─── Material to process ───

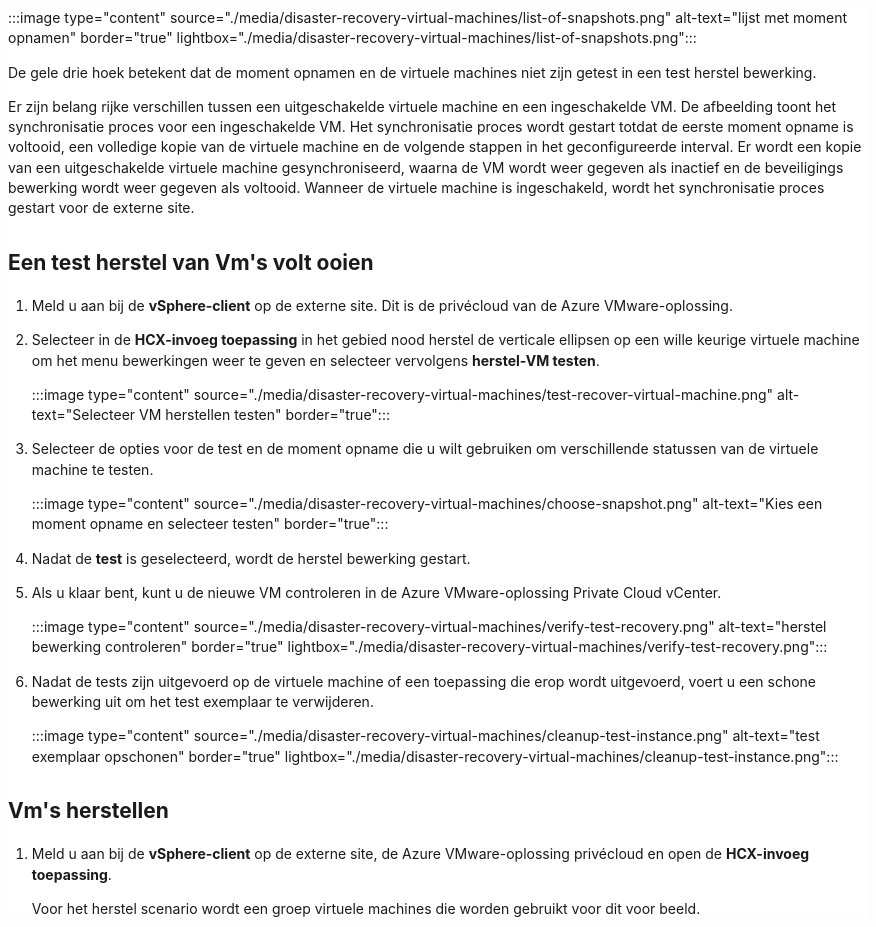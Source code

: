    :::image type="content" source="./media/disaster-recovery-virtual-machines/list-of-snapshots.png" alt-text="lijst met moment opnamen" border="true" lightbox="./media/disaster-recovery-virtual-machines/list-of-snapshots.png":::

   De gele drie hoek betekent dat de moment opnamen en de virtuele machines niet zijn getest in een test herstel bewerking.

   Er zijn belang rijke verschillen tussen een uitgeschakelde virtuele machine en een ingeschakelde VM. De afbeelding toont het synchronisatie proces voor een ingeschakelde VM. Het synchronisatie proces wordt gestart totdat de eerste moment opname is voltooid, een volledige kopie van de virtuele machine en de volgende stappen in het geconfigureerde interval. Er wordt een kopie van een uitgeschakelde virtuele machine gesynchroniseerd, waarna de VM wordt weer gegeven als inactief en de beveiligings bewerking wordt weer gegeven als voltooid.  Wanneer de virtuele machine is ingeschakeld, wordt het synchronisatie proces gestart voor de externe site.

## <a name="complete-a-test-recover-of-vms"></a>Een test herstel van Vm's volt ooien

1. Meld u aan bij de **vSphere-client** op de externe site. Dit is de privécloud van de Azure VMware-oplossing. 
1. Selecteer in de **HCX-invoeg toepassing** in het gebied nood herstel de verticale ellipsen op een wille keurige virtuele machine om het menu bewerkingen weer te geven en selecteer vervolgens **herstel-VM testen**.

   :::image type="content" source="./media/disaster-recovery-virtual-machines/test-recover-virtual-machine.png" alt-text="Selecteer VM herstellen testen" border="true":::

1. Selecteer de opties voor de test en de moment opname die u wilt gebruiken om verschillende statussen van de virtuele machine te testen.

   :::image type="content" source="./media/disaster-recovery-virtual-machines/choose-snapshot.png" alt-text="Kies een moment opname en selecteer testen" border="true":::

1. Nadat de **test** is geselecteerd, wordt de herstel bewerking gestart.

1. Als u klaar bent, kunt u de nieuwe VM controleren in de Azure VMware-oplossing Private Cloud vCenter.

   :::image type="content" source="./media/disaster-recovery-virtual-machines/verify-test-recovery.png" alt-text="herstel bewerking controleren" border="true" lightbox="./media/disaster-recovery-virtual-machines/verify-test-recovery.png":::

1. Nadat de tests zijn uitgevoerd op de virtuele machine of een toepassing die erop wordt uitgevoerd, voert u een schone bewerking uit om het test exemplaar te verwijderen.

   :::image type="content" source="./media/disaster-recovery-virtual-machines/cleanup-test-instance.png" alt-text="test exemplaar opschonen" border="true" lightbox="./media/disaster-recovery-virtual-machines/cleanup-test-instance.png":::

## <a name="recover-vms"></a>Vm's herstellen

1. Meld u aan bij de **vSphere-client** op de externe site, de Azure VMware-oplossing privécloud en open de **HCX-invoeg toepassing**.

   Voor het herstel scenario wordt een groep virtuele machines die worden gebruikt voor dit voor beeld.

───

Directions: Each line carrying the string "Meld" should be copied out from the entries.

Exercise output:
1. Meld u aan bij de **vSphere-client** op de externe site. Dit is de privécloud van de Azure VMware-oplossing. 
1. Meld u aan bij de **vSphere-client** op de externe site, de Azure VMware-oplossing privécloud en open de **HCX-invoeg toepassing**.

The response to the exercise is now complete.